Reputation: 1043
I want to split a sentence based on several keywords:
p = r'(?:^|\s)(standard|of|total|sum)(?:\s|$)'
re.split(p,'10-methyl-Hexadecanoic acid of total fatty acids')
This outputs:
['10-methyl-Hexadecanoic acid', 'of', 'total fatty acids']
Expected output: ['10-methyl-Hexadecanoic acid', 'of', 'total', 'fatty acids']
I am not sure why the reg. expression does not split based on the token 'total'.
Upvotes: 2
Views: 72
Reputation: 663
By string slicing:
def search(string, search_terms):
# Init
ret = []
# Find all terms
# Does not find duplicates, employ count() for that
for term in search_terms:
found = string.find(term)
# Not found
if found < 0:
continue
# Add index of found and length of term
ret.append((found, len(term),))
# Not found
if ret == []:
return [string]
# Sort by index
ret.sort(key=lambda x: x[0])
# Init results list
end = []
# Do first found as it is special
generator = iter(ret)
ind, length = next(generator)
# End index of match
end_index = ind + length
# Add both to results list
end.append(string[:ind])
end.append(string[ind:end_index])
# Do for all other results
for ind, length in generator:
end.append(string[end_index:ind])
end_index = ind + length
end.append(string[ind:end_index])
# Add rest of the string to results
end.append(string[end_index:])
return end
# Initiaze
search_terms = ("standard", "of", "total", "sum")
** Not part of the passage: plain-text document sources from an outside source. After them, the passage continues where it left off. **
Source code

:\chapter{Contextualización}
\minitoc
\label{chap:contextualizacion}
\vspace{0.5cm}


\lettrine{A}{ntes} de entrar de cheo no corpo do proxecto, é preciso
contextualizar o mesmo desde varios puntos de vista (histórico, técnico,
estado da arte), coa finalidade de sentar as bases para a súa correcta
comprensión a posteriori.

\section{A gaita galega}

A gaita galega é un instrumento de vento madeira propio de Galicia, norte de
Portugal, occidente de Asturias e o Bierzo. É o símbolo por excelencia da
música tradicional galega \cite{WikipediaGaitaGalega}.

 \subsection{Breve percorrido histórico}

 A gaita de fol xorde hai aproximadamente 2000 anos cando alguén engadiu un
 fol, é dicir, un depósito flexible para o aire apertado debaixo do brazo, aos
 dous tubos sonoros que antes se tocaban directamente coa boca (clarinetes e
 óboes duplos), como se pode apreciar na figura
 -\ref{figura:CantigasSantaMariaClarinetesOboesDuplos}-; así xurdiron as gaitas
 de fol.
string = '10-methyl-Hexadecanoic acid of total fatty acids'
print(search(string, search_terms))
# ['10-methyl-Hexadecanoic acid ', 'of', ' ', 'total', ' fatty acids']
Whitespaces can be removed easily if it is necessary.
Upvotes: 0
Reputation: 626870
You may use
import re
p = r'(?<!\S)(standard|of|total|sum)(?!\S)'
s = '10-methyl-Hexadecanoic acid of total fatty acids'
print([x.strip() for x in re.split(p,s) if x.strip()])
# => ['10-methyl-Hexadecanoic acid', 'of', 'total', 'fatty acids']
See the Python demo
Details
(?<!\S)(standard|of|total|sum)(?!\S)
will match and capture into Group 1 words in the group when enclosed with whitespaces or at the string start/end.if x.strip()
) and x.strip()
will trim whitespace from each non-blank item. Upvotes: 3